Valda se levantó de la silla. Gregald enderezó la espalda.

—Si no me crees —dijo ella—, sígueme.

Las calles estaban atestadas, los guardias sobresalían entre los civiles con sus uniformes y sus alabardas. Valda y Gregald utilizaron otros caminos para evitarlos, tratando de mezclarse entre la multitud y el bullero de los pasos, los carruajes y los animales de tiro.

Llegaron a su destino luego de una hora. Valda tocó la puerta cinco veces y esperó. Gregald, detrás de ella, esperaba.

—Nunca me habías hecho entrar —dijo—. Quién diría que tendría que pasar algo como esto para...

Se oyeron unos pasos tras la puerta. Valda pegó el oído y susurró.
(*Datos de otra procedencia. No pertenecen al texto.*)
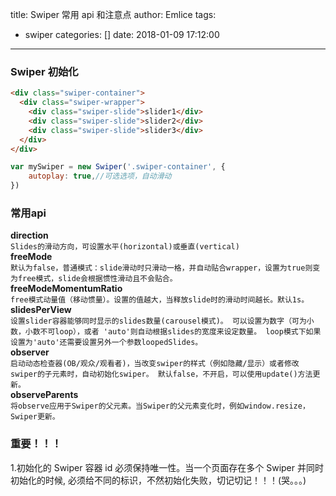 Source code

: title: Swiper 常用 api 和注意点
author: Emlice
tags:
  - swiper
categories: []
date: 2018-01-09 17:12:00
---
### Swiper 初始化
```html
<div class="swiper-container">
  <div class="swiper-wrapper">
    <div class="swiper-slide">slider1</div>
    <div class="swiper-slide">slider2</div>
    <div class="swiper-slide">slider3</div>
  </div>
</div>
```
```javascript
var mySwiper = new Swiper('.swiper-container', {
	autoplay: true,//可选选项，自动滑动
})
```
<!-- more -->


### 常用api
**direction**  
`Slides的滑动方向，可设置水平(horizontal)或垂直(vertical)`  
**freeMode**   
`默认为false，普通模式：slide滑动时只滑动一格，并自动贴合wrapper，设置为true则变为free模式，slide会根据惯性滑动且不会贴合。`  
**freeModeMomentumRatio**  
`free模式动量值（移动惯量）。设置的值越大，当释放slide时的滑动时间越长。默认1s。`  
**slidesPerView**  
`设置slider容器能够同时显示的slides数量(carousel模式)。
可以设置为数字（可为小数，小数不可loop），或者 'auto'则自动根据slides的宽度来设定数量。
loop模式下如果设置为'auto'还需要设置另外一个参数loopedSlides。`  
**observer**  
`启动动态检查器(OB/观众/观看者)，当改变swiper的样式（例如隐藏/显示）或者修改swiper的子元素时，自动初始化swiper。
默认false，不开启，可以使用update()方法更新。
`  
**observeParents**  
`将observe应用于Swiper的父元素。当Swiper的父元素变化时，例如window.resize，Swiper更新。`  


### 重要！！！
1.初始化的 Swiper 容器 id 必须保持唯一性。当一个页面存在多个 Swiper 并同时初始化的时候, 必须给不同的标识，不然初始化失败，切记切记！！！(哭。。。) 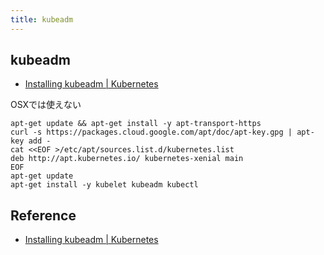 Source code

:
 ```yaml
---
title: kubeadm
---
```


## kubeadm
* [Installing kubeadm | Kubernetes](https://kubernetes.io/docs/setup/independent/install-kubeadm/)

OSXでは使えない

```
apt-get update && apt-get install -y apt-transport-https
curl -s https://packages.cloud.google.com/apt/doc/apt-key.gpg | apt-key add -
cat <<EOF >/etc/apt/sources.list.d/kubernetes.list
deb http://apt.kubernetes.io/ kubernetes-xenial main
EOF
apt-get update
apt-get install -y kubelet kubeadm kubectl
```


## Reference
* [Installing kubeadm | Kubernetes](https://kubernetes.io/docs/setup/independent/install-kubeadm/)
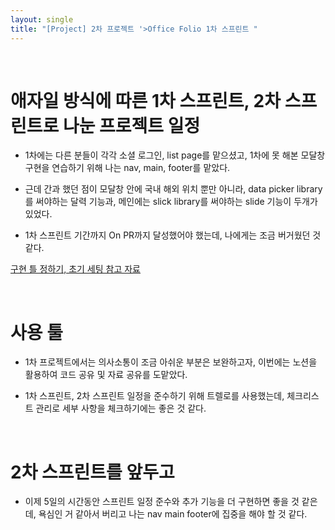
 ```yaml
---
layout: single
title: "[Project] 2차 프로젝트 '>Office Folio 1차 스프린트 "
---
```


<br/>

# 애자일 방식에 따른 1차 스프린트, 2차 스프린트로 나눈 프로젝트 일정

- 1차에는 다른 분들이 각각 소셜 로그인, list page를 맡으셨고,
  1차에 못 해본 모달창 구현을 연습하기 위해 나는 nav, main, footer를 맡았다.

- 근데 간과 했던 점이 모달창 안에 국내 해외 위치 뿐만 아니라, data picker library를 써야하는 달력 기능과, 메인에는 slick library를 써야하는 slide 기능이 두개가 있었다.

- 1차 스프린트 기간까지 On PR까지 달성했어야 했는데, 나에게는 조금 버거웠던 것 같다.

[구현 틀 정하기, 초기 세팅 참고 자료](https://github.com/YuryangKim/wecode_weasley_project/files/7740609/91bb2555328c47c384c3fb22c3046ee8.md)

<br/>

# 사용 툴

- 1차 프로젝트에서는 의사소통이 조금 아쉬운 부분은 보완하고자, 이번에는 노션을 활용하여 코드 공유 및 자료 공유를 도맡았다.

- 1차 스프린트, 2차 스프린트 일정을 준수하기 위해 트렐로를 사용했는데, 체크리스트 관리로 세부 사항을 체크하기에는 좋은 것 같다.

<br/>

# 2차 스프린트를 앞두고

- 이제 5일의 시간동안 스프린트 일정 준수와 추가 기능을 더 구현하면 좋을 것 같은데, 욕심인 거 같아서 버리고 나는 nav main footer에 집중을 해야 할 것 같다.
—Alteza. Soy yo, he vuelto.

La puerta se abrió.

Valda casi brincó de la impresión, llevó una mano hacia su cinturón, pero no llevaba nada ahí; no había traído el hacha consigo.

—¿Qué carajos? —preguntó Gregald, confundido.

—Mis disculpas por presentarme así —dijo Zebdran, sonriente, divertido—. Pero no podía permitir que dejaras al príncipe sin supervisión, Valda.